A number of human studies provide evidence for BPA and Phthalate induced female infertility. The Environment and Reproductive Health (EARTH) Study, The Longitudinal Investigation of Fertility and the Environment (LIFE) Study, and, The Study of Metals and Assisted Reproductive Technologies (SMART) Study are some such studies. However, it is often difficult to replicate results in an epidemiological study as a number of factors come into play, including, the fact that humans are exposed to numerous EDs, sometimes making it difficult to identify specific effects of an ED. The impact of any ED on sexual development and reproduction potency depends on the time of exposure (e.g., in utero, newborn babies, adolescents, adults, menopausal women).

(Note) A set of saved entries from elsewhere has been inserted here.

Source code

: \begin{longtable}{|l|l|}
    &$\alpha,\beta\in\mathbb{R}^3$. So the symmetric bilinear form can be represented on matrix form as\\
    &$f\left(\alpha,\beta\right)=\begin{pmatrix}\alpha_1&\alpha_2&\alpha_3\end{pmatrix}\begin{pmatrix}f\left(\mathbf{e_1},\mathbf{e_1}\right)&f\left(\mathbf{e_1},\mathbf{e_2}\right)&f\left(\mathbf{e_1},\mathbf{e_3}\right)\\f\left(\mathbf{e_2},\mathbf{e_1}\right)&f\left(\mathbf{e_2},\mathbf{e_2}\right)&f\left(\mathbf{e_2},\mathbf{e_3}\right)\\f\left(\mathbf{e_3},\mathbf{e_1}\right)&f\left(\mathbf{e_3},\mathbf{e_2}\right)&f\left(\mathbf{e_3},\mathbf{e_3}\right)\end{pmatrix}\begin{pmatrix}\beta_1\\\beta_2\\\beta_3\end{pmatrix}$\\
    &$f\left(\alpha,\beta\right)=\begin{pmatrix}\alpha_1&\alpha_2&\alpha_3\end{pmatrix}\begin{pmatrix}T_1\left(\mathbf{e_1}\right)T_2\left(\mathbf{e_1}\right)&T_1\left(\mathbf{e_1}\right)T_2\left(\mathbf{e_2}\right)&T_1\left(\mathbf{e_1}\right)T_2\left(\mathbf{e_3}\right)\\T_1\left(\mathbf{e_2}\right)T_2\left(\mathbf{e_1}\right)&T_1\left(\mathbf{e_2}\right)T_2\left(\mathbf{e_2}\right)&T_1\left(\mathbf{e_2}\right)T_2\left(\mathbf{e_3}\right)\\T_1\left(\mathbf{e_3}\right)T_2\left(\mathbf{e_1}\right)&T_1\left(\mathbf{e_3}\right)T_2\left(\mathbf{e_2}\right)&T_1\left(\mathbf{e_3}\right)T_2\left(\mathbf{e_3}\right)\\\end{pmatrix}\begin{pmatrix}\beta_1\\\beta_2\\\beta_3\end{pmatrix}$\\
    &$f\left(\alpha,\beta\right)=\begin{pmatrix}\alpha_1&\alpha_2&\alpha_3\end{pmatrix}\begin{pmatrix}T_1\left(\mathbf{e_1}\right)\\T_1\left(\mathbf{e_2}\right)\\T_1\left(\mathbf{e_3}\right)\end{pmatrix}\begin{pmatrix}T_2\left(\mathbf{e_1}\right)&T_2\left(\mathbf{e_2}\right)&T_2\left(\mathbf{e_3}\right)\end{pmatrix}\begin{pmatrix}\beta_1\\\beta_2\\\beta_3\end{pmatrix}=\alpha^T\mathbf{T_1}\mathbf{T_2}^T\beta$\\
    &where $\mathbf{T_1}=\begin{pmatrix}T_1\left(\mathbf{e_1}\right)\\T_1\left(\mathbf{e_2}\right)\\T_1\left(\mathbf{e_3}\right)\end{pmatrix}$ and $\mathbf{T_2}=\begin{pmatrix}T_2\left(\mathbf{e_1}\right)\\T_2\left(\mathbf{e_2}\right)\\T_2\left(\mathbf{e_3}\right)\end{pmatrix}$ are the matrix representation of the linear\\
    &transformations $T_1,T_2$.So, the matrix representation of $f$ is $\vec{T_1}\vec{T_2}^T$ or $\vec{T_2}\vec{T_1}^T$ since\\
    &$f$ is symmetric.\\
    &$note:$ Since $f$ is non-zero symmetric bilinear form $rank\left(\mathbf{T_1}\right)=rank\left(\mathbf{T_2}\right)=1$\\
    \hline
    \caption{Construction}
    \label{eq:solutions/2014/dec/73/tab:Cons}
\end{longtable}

It is only over the last few years that scientists have understood the negative impact of EDs on the female reproductive system. It will be the combined effort of scientists, and Governments to limit the use of EDs so that our future generations are not affected. We should use the Precautionary Principle – an evolution of the ancient medical principle of “first do no harm” – to ban or restrict BPA usage to reduce exposure and resulting long – last adverse health effects.
Dr. Firuza R.Parikh is the Director, Department of Assisted Reproduction & Genetics, Jaslok Hospital & Research Centre, Mumbai, India, and Ms. Maherra Khambaty works at the Department of Medical Research, Jaslok Hospital & Research Centre, Mumbai, India.